YOUR ASSIGNMENT – Make an exact copy of the data below, leaving out every picture.

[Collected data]
**********

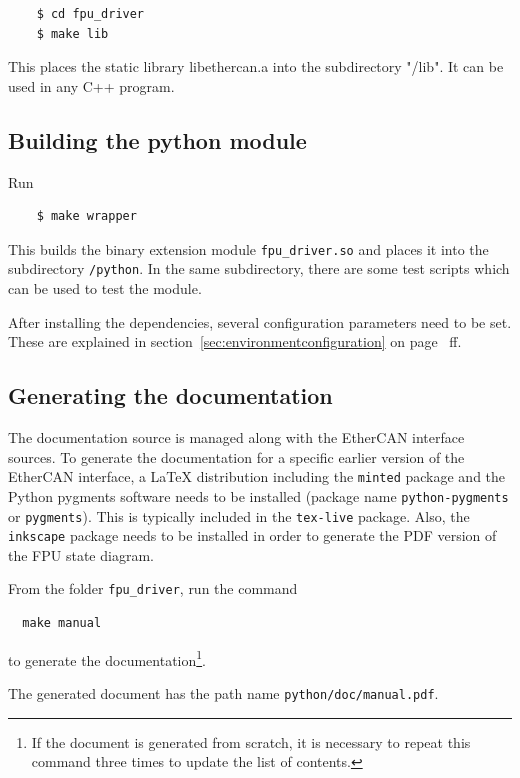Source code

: \documentclass[fontsize=12,a4paper]{scrreprt}
\begin{document}
  \begin{verbatim}
    $ cd fpu_driver
    $ make lib
  \end{verbatim}

This places the static library libethercan.a into the subdirectory
"/lib". It can be used in any C++ program.

\subsection{Building the python module}

Run

  \begin{verbatim}
    $ make wrapper
  \end{verbatim}

This builds the binary extension module \verb+fpu_driver.so+
and places it into the subdirectory \verb+/python+.
In the same subdirectory, there are some test
scripts which can be used to test the module.

After installing the dependencies, several configuration parameters
need to be set. These are explained in
section~\ref{sec:environmentconfiguration} on
page~\pageref{sec:environmentconfiguration} ff.

\subsection{Generating the documentation}

The documentation source is managed along with the EtherCAN interface sources.  To
generate the documentation for a specific earlier version of the
EtherCAN interface, a \LaTeX{} distribution including the \texttt{minted} package
and the Python pygments software needs to be installed (package name
\texttt{python-pygments} or \texttt{pygments}).  This is typically
included in the \texttt{tex-live} package. Also, the \texttt{inkscape}
package needs to be installed in order to generate the PDF version of
the FPU state diagram.

From the folder \texttt{fpu\_driver}, run the
command
\begin{verbatim}
  make manual
\end{verbatim}
to generate the documentation\footnote{If the document is generated
  from scratch, it is necessary to repeat this command three times to
  update the list of contents.}.

The generated document has the path name
\texttt{python/doc/manual.pdf}.
\end{document}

**********

EXERCISE ANSWER –
Source code

: \documentclass[fontsize=12,a4paper]{scrreprt}
\begin{document}
  \begin{verbatim}
    $ cd fpu_driver
    $ make lib
  \end{verbatim}

This places the static library libethercan.a into the subdirectory
"/lib". It can be used in any C++ program.

\subsection{Building the python module}

Run

  \begin{verbatim}
    $ make wrapper
  \end{verbatim}

This builds the binary extension module \verb+fpu_driver.so+
and places it into the subdirectory \verb+/python+.
In the same subdirectory, there are some test
scripts which can be used to test the module.

After installing the dependencies, several configuration parameters
need to be set. These are explained in
section~\ref{sec:environmentconfiguration} on
page~\pageref{sec:environmentconfiguration} ff.

\subsection{Generating the documentation}

The documentation source is managed along with the EtherCAN interface sources.  To
generate the documentation for a specific earlier version of the
EtherCAN interface, a \LaTeX{} distribution including the \texttt{minted} package
and the Python pygments software needs to be installed (package name
\texttt{python-pygments} or \texttt{pygments}).  This is typically
included in the \texttt{tex-live} package. Also, the \texttt{inkscape}
package needs to be installed in order to generate the PDF version of
the FPU state diagram.

From the folder \texttt{fpu\_driver}, run the
command
\begin{verbatim}
  make manual
\end{verbatim}
to generate the documentation\footnote{If the document is generated
  from scratch, it is necessary to repeat this command three times to
  update the list of contents.}.

The generated document has the path name
\texttt{python/doc/manual.pdf}.
\end{document}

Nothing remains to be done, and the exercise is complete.